Iceland’s uncommon proclivity towards storytelling, its robust tradition of medieval manuscripts, and the “re-oralization” of those narratives after the medieval period, create a body of folktales and legends that have encoded a hidden account of how orthodox and heterodox beliefs (sometimes pagan in origin) intermingled as Christianity, and later Reformation, spread through the North. This volume unlocks that secret story by placing Icelandic folktales in a context of religious doctrine, social history, and Old Norse sagas and poetry. The analysis herein reveals a cultural memory of belief.

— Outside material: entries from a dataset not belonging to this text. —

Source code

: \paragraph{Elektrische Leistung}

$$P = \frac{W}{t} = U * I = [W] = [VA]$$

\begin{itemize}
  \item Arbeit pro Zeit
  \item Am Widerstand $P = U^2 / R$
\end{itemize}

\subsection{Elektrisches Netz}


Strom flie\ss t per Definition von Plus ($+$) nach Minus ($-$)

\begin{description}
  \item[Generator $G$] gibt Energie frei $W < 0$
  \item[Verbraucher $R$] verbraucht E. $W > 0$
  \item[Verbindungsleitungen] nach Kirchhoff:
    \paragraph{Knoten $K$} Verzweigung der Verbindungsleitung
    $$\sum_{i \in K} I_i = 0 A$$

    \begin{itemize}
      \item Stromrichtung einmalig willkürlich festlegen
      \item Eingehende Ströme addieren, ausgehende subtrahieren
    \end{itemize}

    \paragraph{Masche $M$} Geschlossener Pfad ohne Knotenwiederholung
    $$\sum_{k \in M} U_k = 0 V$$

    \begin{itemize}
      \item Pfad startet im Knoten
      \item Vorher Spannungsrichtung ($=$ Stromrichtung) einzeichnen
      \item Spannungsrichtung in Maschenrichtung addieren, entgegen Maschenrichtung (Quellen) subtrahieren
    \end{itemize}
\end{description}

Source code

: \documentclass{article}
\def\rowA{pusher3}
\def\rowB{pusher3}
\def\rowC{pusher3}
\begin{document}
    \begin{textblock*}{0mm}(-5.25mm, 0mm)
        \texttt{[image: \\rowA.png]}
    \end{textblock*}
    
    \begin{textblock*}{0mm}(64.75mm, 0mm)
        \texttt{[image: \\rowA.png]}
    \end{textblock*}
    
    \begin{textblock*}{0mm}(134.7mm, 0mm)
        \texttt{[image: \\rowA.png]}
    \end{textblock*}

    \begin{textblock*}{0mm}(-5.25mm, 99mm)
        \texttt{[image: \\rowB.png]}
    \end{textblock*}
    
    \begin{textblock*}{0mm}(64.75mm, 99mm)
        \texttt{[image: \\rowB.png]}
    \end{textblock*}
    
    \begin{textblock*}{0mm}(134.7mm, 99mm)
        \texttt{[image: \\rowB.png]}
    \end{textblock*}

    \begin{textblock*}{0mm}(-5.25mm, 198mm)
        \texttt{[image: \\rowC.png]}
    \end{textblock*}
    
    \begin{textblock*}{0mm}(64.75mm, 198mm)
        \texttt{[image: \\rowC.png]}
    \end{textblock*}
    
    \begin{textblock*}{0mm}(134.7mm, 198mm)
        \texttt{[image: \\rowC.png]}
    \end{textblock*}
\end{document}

This book is available as Open Access.
The book is structured around five folktales taken from the great collection compiled in the mid-nineteenth century by Jon Arnason and Magnus Grimmson. Bryan situates these in relation to thematically linked stories from Icelandic sagas, Scandinavian literature and, indeed, the wider Indo-European narrative tradition. He is particularly interested in the way in which the Reformation affected the development of stories. Iceland’s long winter nights ensured the continuance of a strong oral tradition. Against a view which sees a popular oral culture preserving pagan resistances opposing a Christianising elite literary culture, Bryan argues that vernacular storytelling represented a continual reworking to achieve a unified religious worldview....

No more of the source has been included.